◆ **Problem to work on**
Write out the entries below once more, exactly.

◆ **Provided information**
************

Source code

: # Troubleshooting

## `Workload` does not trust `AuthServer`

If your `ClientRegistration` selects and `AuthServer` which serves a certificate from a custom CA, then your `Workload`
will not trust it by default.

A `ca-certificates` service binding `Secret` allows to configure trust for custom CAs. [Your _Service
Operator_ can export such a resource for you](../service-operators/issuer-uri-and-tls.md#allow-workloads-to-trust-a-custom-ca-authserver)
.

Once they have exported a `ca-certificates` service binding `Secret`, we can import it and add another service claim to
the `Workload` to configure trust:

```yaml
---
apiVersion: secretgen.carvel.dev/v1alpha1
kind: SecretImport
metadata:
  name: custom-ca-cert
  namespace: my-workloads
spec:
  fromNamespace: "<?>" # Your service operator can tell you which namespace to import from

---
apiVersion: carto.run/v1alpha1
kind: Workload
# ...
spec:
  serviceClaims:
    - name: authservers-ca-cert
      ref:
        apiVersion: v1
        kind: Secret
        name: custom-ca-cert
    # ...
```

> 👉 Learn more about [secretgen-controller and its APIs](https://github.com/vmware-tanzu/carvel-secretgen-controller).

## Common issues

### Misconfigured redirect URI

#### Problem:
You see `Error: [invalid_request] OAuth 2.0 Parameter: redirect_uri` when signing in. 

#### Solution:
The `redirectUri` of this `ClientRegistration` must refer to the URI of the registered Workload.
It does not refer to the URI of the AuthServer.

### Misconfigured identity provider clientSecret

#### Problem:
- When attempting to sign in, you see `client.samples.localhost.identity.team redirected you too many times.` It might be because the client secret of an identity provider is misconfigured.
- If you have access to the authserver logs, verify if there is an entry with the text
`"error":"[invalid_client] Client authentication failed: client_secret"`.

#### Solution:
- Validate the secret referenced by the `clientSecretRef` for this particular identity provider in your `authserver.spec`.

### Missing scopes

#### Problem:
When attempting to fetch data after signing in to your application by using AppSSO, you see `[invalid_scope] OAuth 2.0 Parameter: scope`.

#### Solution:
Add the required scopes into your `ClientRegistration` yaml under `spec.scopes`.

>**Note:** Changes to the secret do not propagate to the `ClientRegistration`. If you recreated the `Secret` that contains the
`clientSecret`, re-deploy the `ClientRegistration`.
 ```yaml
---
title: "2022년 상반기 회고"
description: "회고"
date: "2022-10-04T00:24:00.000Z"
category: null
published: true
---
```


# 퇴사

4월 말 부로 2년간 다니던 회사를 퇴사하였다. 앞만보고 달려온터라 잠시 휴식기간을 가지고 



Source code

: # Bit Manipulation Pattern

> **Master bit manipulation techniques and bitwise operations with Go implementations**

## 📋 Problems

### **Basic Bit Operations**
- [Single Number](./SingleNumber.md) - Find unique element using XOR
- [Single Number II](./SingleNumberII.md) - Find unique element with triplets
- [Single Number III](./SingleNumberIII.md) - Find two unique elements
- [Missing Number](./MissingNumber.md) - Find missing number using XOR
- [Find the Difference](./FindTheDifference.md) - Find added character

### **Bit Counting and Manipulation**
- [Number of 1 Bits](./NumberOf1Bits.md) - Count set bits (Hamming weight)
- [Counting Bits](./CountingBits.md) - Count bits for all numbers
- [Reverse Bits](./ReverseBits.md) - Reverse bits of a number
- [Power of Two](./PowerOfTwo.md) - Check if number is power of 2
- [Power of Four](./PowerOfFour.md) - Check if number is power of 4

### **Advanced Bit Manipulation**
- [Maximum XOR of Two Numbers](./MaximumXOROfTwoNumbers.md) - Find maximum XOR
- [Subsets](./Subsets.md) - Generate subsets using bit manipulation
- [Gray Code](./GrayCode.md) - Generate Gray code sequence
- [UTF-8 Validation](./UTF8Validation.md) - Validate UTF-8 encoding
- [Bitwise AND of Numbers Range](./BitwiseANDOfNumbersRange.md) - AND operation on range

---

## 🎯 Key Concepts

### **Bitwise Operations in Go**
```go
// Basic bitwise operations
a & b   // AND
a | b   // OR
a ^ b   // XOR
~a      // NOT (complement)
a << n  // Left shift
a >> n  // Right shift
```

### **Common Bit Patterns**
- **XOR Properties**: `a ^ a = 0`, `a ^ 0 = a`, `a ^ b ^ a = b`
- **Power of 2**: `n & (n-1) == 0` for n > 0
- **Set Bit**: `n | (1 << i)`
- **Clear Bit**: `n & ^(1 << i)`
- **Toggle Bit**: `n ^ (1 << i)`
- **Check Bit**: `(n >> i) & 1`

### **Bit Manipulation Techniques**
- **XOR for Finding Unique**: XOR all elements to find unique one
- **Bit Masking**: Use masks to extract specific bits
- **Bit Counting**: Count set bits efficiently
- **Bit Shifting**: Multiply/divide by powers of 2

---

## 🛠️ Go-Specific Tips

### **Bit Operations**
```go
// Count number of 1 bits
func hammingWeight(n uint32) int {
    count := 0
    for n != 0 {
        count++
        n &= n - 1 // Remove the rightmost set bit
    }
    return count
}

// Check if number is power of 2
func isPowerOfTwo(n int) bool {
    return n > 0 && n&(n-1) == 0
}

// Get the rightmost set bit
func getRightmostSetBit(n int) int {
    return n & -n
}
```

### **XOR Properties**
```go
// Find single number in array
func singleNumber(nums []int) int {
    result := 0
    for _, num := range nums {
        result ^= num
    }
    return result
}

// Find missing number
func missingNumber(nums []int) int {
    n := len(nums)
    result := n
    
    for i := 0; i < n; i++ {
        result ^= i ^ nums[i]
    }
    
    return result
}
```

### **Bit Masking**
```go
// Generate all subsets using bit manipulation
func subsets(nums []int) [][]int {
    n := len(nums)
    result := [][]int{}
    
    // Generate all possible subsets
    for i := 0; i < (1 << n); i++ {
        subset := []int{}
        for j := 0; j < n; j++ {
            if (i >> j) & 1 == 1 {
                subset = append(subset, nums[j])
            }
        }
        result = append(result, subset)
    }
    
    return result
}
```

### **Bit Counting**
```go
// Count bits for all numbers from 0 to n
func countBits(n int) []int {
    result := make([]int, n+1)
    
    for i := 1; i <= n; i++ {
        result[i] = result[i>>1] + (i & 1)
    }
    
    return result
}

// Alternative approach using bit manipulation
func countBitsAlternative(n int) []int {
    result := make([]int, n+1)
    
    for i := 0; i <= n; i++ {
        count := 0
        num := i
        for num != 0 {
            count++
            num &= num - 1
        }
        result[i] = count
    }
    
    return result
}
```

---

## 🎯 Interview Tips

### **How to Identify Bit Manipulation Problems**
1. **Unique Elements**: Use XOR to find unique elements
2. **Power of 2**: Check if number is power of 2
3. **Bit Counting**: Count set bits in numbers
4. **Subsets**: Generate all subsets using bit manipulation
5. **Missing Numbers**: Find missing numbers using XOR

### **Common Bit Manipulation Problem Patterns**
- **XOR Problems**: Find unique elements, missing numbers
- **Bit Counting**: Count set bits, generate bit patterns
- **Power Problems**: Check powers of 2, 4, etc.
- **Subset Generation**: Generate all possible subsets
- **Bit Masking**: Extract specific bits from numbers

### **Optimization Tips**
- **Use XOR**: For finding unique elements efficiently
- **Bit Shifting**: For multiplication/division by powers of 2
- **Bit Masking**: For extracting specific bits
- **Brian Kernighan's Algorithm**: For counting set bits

************

◆ **Reply to the exercise**
Source code

: # Troubleshooting

## `Workload` does not trust `AuthServer`

If your `ClientRegistration` selects and `AuthServer` which serves a certificate from a custom CA, then your `Workload`
will not trust it by default.

A `ca-certificates` service binding `Secret` allows to configure trust for custom CAs. [Your _Service
Operator_ can export such a resource for you](../service-operators/issuer-uri-and-tls.md#allow-workloads-to-trust-a-custom-ca-authserver)
.

Once they have exported a `ca-certificates` service binding `Secret`, we can import it and add another service claim to
the `Workload` to configure trust:

```yaml
---
apiVersion: secretgen.carvel.dev/v1alpha1
kind: SecretImport
metadata:
  name: custom-ca-cert
  namespace: my-workloads
spec:
  fromNamespace: "<?>" # Your service operator can tell you which namespace to import from

---
apiVersion: carto.run/v1alpha1
kind: Workload
# ...
spec:
  serviceClaims:
    - name: authservers-ca-cert
      ref:
        apiVersion: v1
        kind: Secret
        name: custom-ca-cert
    # ...
```

> 👉 Learn more about [secretgen-controller and its APIs](https://github.com/vmware-tanzu/carvel-secretgen-controller).

## Common issues

### Misconfigured redirect URI

#### Problem:
You see `Error: [invalid_request] OAuth 2.0 Parameter: redirect_uri` when signing in. 

#### Solution:
The `redirectUri` of this `ClientRegistration` must refer to the URI of the registered Workload.
It does not refer to the URI of the AuthServer.

### Misconfigured identity provider clientSecret

#### Problem:
- When attempting to sign in, you see `client.samples.localhost.identity.team redirected you too many times.` It might be because the client secret of an identity provider is misconfigured.
- If you have access to the authserver logs, verify if there is an entry with the text
`"error":"[invalid_client] Client authentication failed: client_secret"`.

#### Solution:
- Validate the secret referenced by the `clientSecretRef` for this particular identity provider in your `authserver.spec`.

### Missing scopes

#### Problem:
When attempting to fetch data after signing in to your application by using AppSSO, you see `[invalid_scope] OAuth 2.0 Parameter: scope`.

#### Solution:
Add the required scopes into your `ClientRegistration` yaml under `spec.scopes`.

>**Note:** Changes to the secret do not propagate to the `ClientRegistration`. If you recreated the `Secret` that contains the
`clientSecret`, re-deploy the `ClientRegistration`.
 ```yaml
---
title: "2022년 상반기 회고"
description: "회고"
date: "2022-10-04T00:24:00.000Z"
category: null
published: true
---
```


# 퇴사

4월 말 부로 2년간 다니던 회사를 퇴사하였다. 앞만보고 달려온터라 잠시 휴식기간을 가지고 



Source code

: # Bit Manipulation Pattern

> **Master bit manipulation techniques and bitwise operations with Go implementations**

## 📋 Problems

### **Basic Bit Operations**
- [Single Number](./SingleNumber.md) - Find unique element using XOR
- [Single Number II](./SingleNumberII.md) - Find unique element with triplets
- [Single Number III](./SingleNumberIII.md) - Find two unique elements
- [Missing Number](./MissingNumber.md) - Find missing number using XOR
- [Find the Difference](./FindTheDifference.md) - Find added character

### **Bit Counting and Manipulation**
- [Number of 1 Bits](./NumberOf1Bits.md) - Count set bits (Hamming weight)
- [Counting Bits](./CountingBits.md) - Count bits for all numbers
- [Reverse Bits](./ReverseBits.md) - Reverse bits of a number
- [Power of Two](./PowerOfTwo.md) - Check if number is power of 2
- [Power of Four](./PowerOfFour.md) - Check if number is power of 4

### **Advanced Bit Manipulation**
- [Maximum XOR of Two Numbers](./MaximumXOROfTwoNumbers.md) - Find maximum XOR
- [Subsets](./Subsets.md) - Generate subsets using bit manipulation
- [Gray Code](./GrayCode.md) - Generate Gray code sequence
- [UTF-8 Validation](./UTF8Validation.md) - Validate UTF-8 encoding
- [Bitwise AND of Numbers Range](./BitwiseANDOfNumbersRange.md) - AND operation on range

---

## 🎯 Key Concepts

### **Bitwise Operations in Go**
```go
// Basic bitwise operations
a & b   // AND
a | b   // OR
a ^ b   // XOR
~a      // NOT (complement)
a << n  // Left shift
a >> n  // Right shift
```

### **Common Bit Patterns**
- **XOR Properties**: `a ^ a = 0`, `a ^ 0 = a`, `a ^ b ^ a = b`
- **Power of 2**: `n & (n-1) == 0` for n > 0
- **Set Bit**: `n | (1 << i)`
- **Clear Bit**: `n & ^(1 << i)`
- **Toggle Bit**: `n ^ (1 << i)`
- **Check Bit**: `(n >> i) & 1`

### **Bit Manipulation Techniques**
- **XOR for Finding Unique**: XOR all elements to find unique one
- **Bit Masking**: Use masks to extract specific bits
- **Bit Counting**: Count set bits efficiently
- **Bit Shifting**: Multiply/divide by powers of 2

---

## 🛠️ Go-Specific Tips

### **Bit Operations**
```go
// Count number of 1 bits
func hammingWeight(n uint32) int {
    count := 0
    for n != 0 {
        count++
        n &= n - 1 // Remove the rightmost set bit
    }
    return count
}

// Check if number is power of 2
func isPowerOfTwo(n int) bool {
    return n > 0 && n&(n-1) == 0
}

// Get the rightmost set bit
func getRightmostSetBit(n int) int {
    return n & -n
}
```

### **XOR Properties**
```go
// Find single number in array
func singleNumber(nums []int) int {
    result := 0
    for _, num := range nums {
        result ^= num
    }
    return result
}

// Find missing number
func missingNumber(nums []int) int {
    n := len(nums)
    result := n
    
    for i := 0; i < n; i++ {
        result ^= i ^ nums[i]
    }
    
    return result
}
```

### **Bit Masking**
```go
// Generate all subsets using bit manipulation
func subsets(nums []int) [][]int {
    n := len(nums)
    result := [][]int{}
    
    // Generate all possible subsets
    for i := 0; i < (1 << n); i++ {
        subset := []int{}
        for j := 0; j < n; j++ {
            if (i >> j) & 1 == 1 {
                subset = append(subset, nums[j])
            }
        }
        result = append(result, subset)
    }
    
    return result
}
```

### **Bit Counting**
```go
// Count bits for all numbers from 0 to n
func countBits(n int) []int {
    result := make([]int, n+1)
    
    for i := 1; i <= n; i++ {
        result[i] = result[i>>1] + (i & 1)
    }
    
    return result
}

// Alternative approach using bit manipulation
func countBitsAlternative(n int) []int {
    result := make([]int, n+1)
    
    for i := 0; i <= n; i++ {
        count := 0
        num := i
        for num != 0 {
            count++
            num &= num - 1
        }
        result[i] = count
    }
    
    return result
}
```

---

## 🎯 Interview Tips

### **How to Identify Bit Manipulation Problems**
1. **Unique Elements**: Use XOR to find unique elements
2. **Power of 2**: Check if number is power of 2
3. **Bit Counting**: Count set bits in numbers
4. **Subsets**: Generate all subsets using bit manipulation
5. **Missing Numbers**: Find missing numbers using XOR

### **Common Bit Manipulation Problem Patterns**
- **XOR Problems**: Find unique elements, missing numbers
- **Bit Counting**: Count set bits, generate bit patterns
- **Power Problems**: Check powers of 2, 4, etc.
- **Subset Generation**: Generate all possible subsets
- **Bit Masking**: Extract specific bits from numbers

### **Optimization Tips**
- **Use XOR**: For finding unique elements efficiently
- **Bit Shifting**: For multiplication/division by powers of 2
- **Bit Masking**: For extracting specific bits
- **Brian Kernighan's Algorithm**: For counting set bits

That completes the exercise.